Problem statement:
Write out only the lines from the top of the listing below through the one with "这样会更加自由，我们可以控制上传的文件内容。 接下来， 浏览器会给我们添加", exactly as they stand, while keeping pictures out of the copy.
********
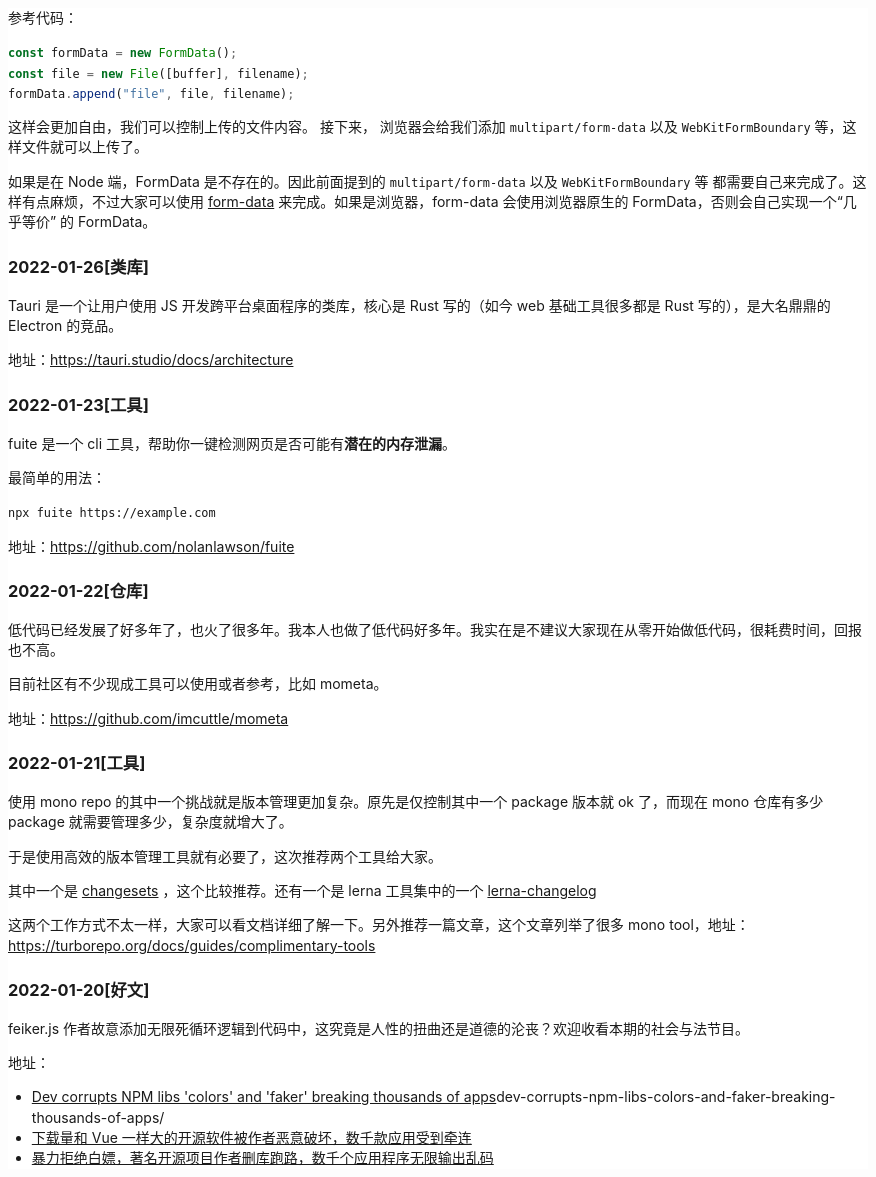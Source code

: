 参考代码：

```js
const formData = new FormData();
const file = new File([buffer], filename);
formData.append("file", file, filename);
```

这样会更加自由，我们可以控制上传的文件内容。 接下来， 浏览器会给我们添加 `multipart/form-data` 以及 `WebKitFormBoundary` 等，这样文件就可以上传了。

如果是在 Node 端，FormData 是不存在的。因此前面提到的 `multipart/form-data` 以及 `WebKitFormBoundary` 等 都需要自己来完成了。这样有点麻烦，不过大家可以使用 [form-data](https://github.com/form-data/form-data) 来完成。如果是浏览器，form-data 会使用浏览器原生的 FormData，否则会自己实现一个“几乎等价” 的 FormData。

### 2022-01-26[类库]

Tauri 是一个让用户使用 JS 开发跨平台桌面程序的类库，核心是 Rust 写的（如今 web 基础工具很多都是 Rust 写的），是大名鼎鼎的 Electron 的竞品。

地址：https://tauri.studio/docs/architecture

### 2022-01-23[工具]

fuite 是一个 cli 工具，帮助你一键检测网页是否可能有**潜在的内存泄漏**。

最简单的用法：

```bash
npx fuite https://example.com
```

地址：https://github.com/nolanlawson/fuite

### 2022-01-22[仓库]

低代码已经发展了好多年了，也火了很多年。我本人也做了低代码好多年。我实在是不建议大家现在从零开始做低代码，很耗费时间，回报也不高。

目前社区有不少现成工具可以使用或者参考，比如 mometa。

地址：https://github.com/imcuttle/mometa

### 2022-01-21[工具]

使用 mono repo 的其中一个挑战就是版本管理更加复杂。原先是仅控制其中一个 package 版本就 ok 了，而现在 mono 仓库有多少 package 就需要管理多少，复杂度就增大了。

于是使用高效的版本管理工具就有必要了，这次推荐两个工具给大家。

其中一个是 [changesets](https://github.com/changesets/changesets) ，这个比较推荐。还有一个是 lerna 工具集中的一个 [lerna-changelog](https://github.com/lerna/lerna-changelog)

这两个工作方式不太一样，大家可以看文档详细了解一下。另外推荐一篇文章，这个文章列举了很多 mono tool，地址：https://turborepo.org/docs/guides/complimentary-tools

### 2022-01-20[好文]

feiker.js 作者故意添加无限死循环逻辑到代码中，这究竟是人性的扭曲还是道德的沦丧？欢迎收看本期的社会与法节目。

地址：

- [Dev corrupts NPM libs 'colors' and 'faker' breaking thousands of apps](https://www.bleepingcomputer.com/news/security/)dev-corrupts-npm-libs-colors-and-faker-breaking-thousands-of-apps/
- [下载量和 Vue 一样大的开源软件被作者恶意破坏，数千款应用受到牵连](https://mp.weixin.qq.com/s/TDh4BPeYTITjJIZ4KH-4Jw)
- [暴力拒绝白嫖，著名开源项目作者删库跑路，数千个应用程序无限输出乱码](https://www.jiqizhixin.com/articles/2022-01-10-2)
********
Response:
Source code

: 参考代码：

```js
const formData = new FormData();
const file = new File([buffer], filename);
formData.append("file", file, filename);
```

这样会更加自由，我们可以控制上传的文件内容。 接下来， 浏览器会给我们添加 `multipart/form-data` 以及 `WebKitFormBoundary` 等，这样文件就可以上传了。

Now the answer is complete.